[Rendered images with source text]

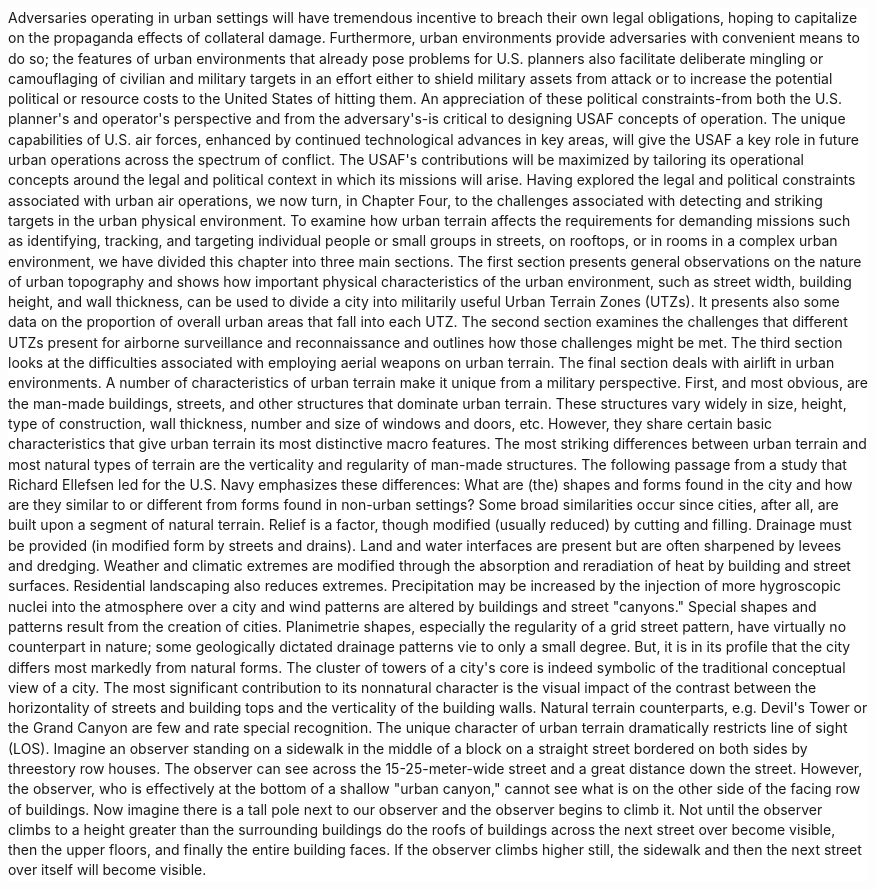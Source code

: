 Adversaries operating in urban settings will have tremendous incentive to breach their own legal obligations, hoping to capitalize on the propaganda effects of collateral damage. Furthermore, urban environments provide adversaries with convenient means to do so; the features of urban environments that already pose problems for U.S. planners also facilitate deliberate mingling or camouflaging of civilian and military targets in an effort either to shield military assets from attack or to increase the potential political or resource costs to the United States of hitting them.
An appreciation of these political constraints-from both the U.S. planner's and operator's perspective and from the adversary's-is critical to designing USAF concepts of operation. The unique capabilities of U.S. air forces, enhanced by continued technological advances in key areas, will give the USAF a key role in future urban operations across the spectrum of conflict. The USAF's contributions will be maximized by tailoring its operational concepts around the legal and political context in which its missions will arise.
Having explored the legal and political constraints associated with urban air operations, we now turn, in Chapter Four, to the challenges associated with detecting and striking targets in the urban physical environment.
To examine how urban terrain affects the requirements for demanding missions such as identifying, tracking, and targeting individual people or small groups in streets, on rooftops, or in rooms in a complex urban environment, we have divided this chapter into three main sections. The first section presents general observations on the nature of urban topography and shows how important physical characteristics of the urban environment, such as street width, building height, and wall thickness, can be used to divide a city into militarily useful Urban Terrain Zones (UTZs). It presents also some data on the proportion of overall urban areas that fall into each UTZ.
The second section examines the challenges that different UTZs present for airborne surveillance and reconnaissance and outlines how those challenges might be met. The third section looks at the difficulties associated with employing aerial weapons on urban terrain. The final section deals with airlift in urban environments.
A number of characteristics of urban terrain make it unique from a military perspective. First, and most obvious, are the man-made buildings, streets, and other structures that dominate urban terrain. These structures vary widely in size, height, type of construction, wall thickness, number and size of windows and doors, etc. However, they share certain basic characteristics that give urban terrain its most distinctive macro features.
The most striking differences between urban terrain and most natural types of terrain are the verticality and regularity of man-made structures. The following passage from a study that Richard Ellefsen led for the U.S. Navy emphasizes these differences:
What are (the) shapes and forms found in the city and how are they similar to or different from forms found in non-urban settings? Some broad similarities occur since cities, after all, are built upon a segment of natural terrain. Relief is a factor, though modified (usually reduced) by cutting and filling. Drainage must be provided (in modified form by streets and drains). Land and water interfaces are present but are often sharpened by levees and dredging. Weather and climatic extremes are modified through the absorption and reradiation of heat by building and street surfaces. Residential landscaping also reduces extremes. Precipitation may be increased by the injection of more hygroscopic nuclei into the atmosphere over a city and wind patterns are altered by buildings and street "canyons."
Special shapes and patterns result from the creation of cities. Planimetrie shapes, especially the regularity of a grid street pattern, have virtually no counterpart in nature; some geologically dictated drainage patterns vie to only a small degree. But, it is in its profile that the city differs most markedly from natural forms. The cluster of towers of a city's core is indeed symbolic of the traditional conceptual view of a city. The most significant contribution to its nonnatural character is the visual impact of the contrast between the horizontality of streets and building tops and the verticality of the building walls. Natural terrain counterparts, e.g. Devil's Tower or the Grand Canyon are few and rate special recognition. The unique character of urban terrain dramatically restricts line of sight (LOS). Imagine an observer standing on a sidewalk in the middle of a block on a straight street bordered on both sides by threestory row houses. The observer can see across the 15-25-meter-wide street and a great distance down the street. However, the observer, who is effectively at the bottom of a shallow "urban canyon," cannot see what is on the other side of the facing row of buildings. Now imagine there is a tall pole next to our observer and the observer begins to climb it. Not until the observer climbs to a height greater than the surrounding buildings do the roofs of buildings across the next street over become visible, then the upper floors, and finally the entire building faces. If the observer climbs higher still, the sidewalk and then the next street over itself will become visible.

→ **PROMPT**: Set every record down exactly, omitting pictures.

→ **RESULT OF THIS EXERCISE**:
Source code

: Adversaries operating in urban settings will have tremendous incentive to breach their own legal obligations, hoping to capitalize on the propaganda effects of collateral damage. Furthermore, urban environments provide adversaries with convenient means to do so; the features of urban environments that already pose problems for U.S. planners also facilitate deliberate mingling or camouflaging of civilian and military targets in an effort either to shield military assets from attack or to increase the potential political or resource costs to the United States of hitting them.
An appreciation of these political constraints-from both the U.S. planner's and operator's perspective and from the adversary's-is critical to designing USAF concepts of operation. The unique capabilities of U.S. air forces, enhanced by continued technological advances in key areas, will give the USAF a key role in future urban operations across the spectrum of conflict. The USAF's contributions will be maximized by tailoring its operational concepts around the legal and political context in which its missions will arise.
Having explored the legal and political constraints associated with urban air operations, we now turn, in Chapter Four, to the challenges associated with detecting and striking targets in the urban physical environment.
To examine how urban terrain affects the requirements for demanding missions such as identifying, tracking, and targeting individual people or small groups in streets, on rooftops, or in rooms in a complex urban environment, we have divided this chapter into three main sections. The first section presents general observations on the nature of urban topography and shows how important physical characteristics of the urban environment, such as street width, building height, and wall thickness, can be used to divide a city into militarily useful Urban Terrain Zones (UTZs). It presents also some data on the proportion of overall urban areas that fall into each UTZ.
The second section examines the challenges that different UTZs present for airborne surveillance and reconnaissance and outlines how those challenges might be met. The third section looks at the difficulties associated with employing aerial weapons on urban terrain. The final section deals with airlift in urban environments.
A number of characteristics of urban terrain make it unique from a military perspective. First, and most obvious, are the man-made buildings, streets, and other structures that dominate urban terrain. These structures vary widely in size, height, type of construction, wall thickness, number and size of windows and doors, etc. However, they share certain basic characteristics that give urban terrain its most distinctive macro features.
The most striking differences between urban terrain and most natural types of terrain are the verticality and regularity of man-made structures. The following passage from a study that Richard Ellefsen led for the U.S. Navy emphasizes these differences:
What are (the) shapes and forms found in the city and how are they similar to or different from forms found in non-urban settings? Some broad similarities occur since cities, after all, are built upon a segment of natural terrain. Relief is a factor, though modified (usually reduced) by cutting and filling. Drainage must be provided (in modified form by streets and drains). Land and water interfaces are present but are often sharpened by levees and dredging. Weather and climatic extremes are modified through the absorption and reradiation of heat by building and street surfaces. Residential landscaping also reduces extremes. Precipitation may be increased by the injection of more hygroscopic nuclei into the atmosphere over a city and wind patterns are altered by buildings and street "canyons."
Special shapes and patterns result from the creation of cities. Planimetrie shapes, especially the regularity of a grid street pattern, have virtually no counterpart in nature; some geologically dictated drainage patterns vie to only a small degree. But, it is in its profile that the city differs most markedly from natural forms. The cluster of towers of a city's core is indeed symbolic of the traditional conceptual view of a city. The most significant contribution to its nonnatural character is the visual impact of the contrast between the horizontality of streets and building tops and the verticality of the building walls. Natural terrain counterparts, e.g. Devil's Tower or the Grand Canyon are few and rate special recognition. The unique character of urban terrain dramatically restricts line of sight (LOS). Imagine an observer standing on a sidewalk in the middle of a block on a straight street bordered on both sides by threestory row houses. The observer can see across the 15-25-meter-wide street and a great distance down the street. However, the observer, who is effectively at the bottom of a shallow "urban canyon," cannot see what is on the other side of the facing row of buildings. Now imagine there is a tall pole next to our observer and the observer begins to climb it. Not until the observer climbs to a height greater than the surrounding buildings do the roofs of buildings across the next street over become visible, then the upper floors, and finally the entire building faces. If the observer climbs higher still, the sidewalk and then the next street over itself will become visible.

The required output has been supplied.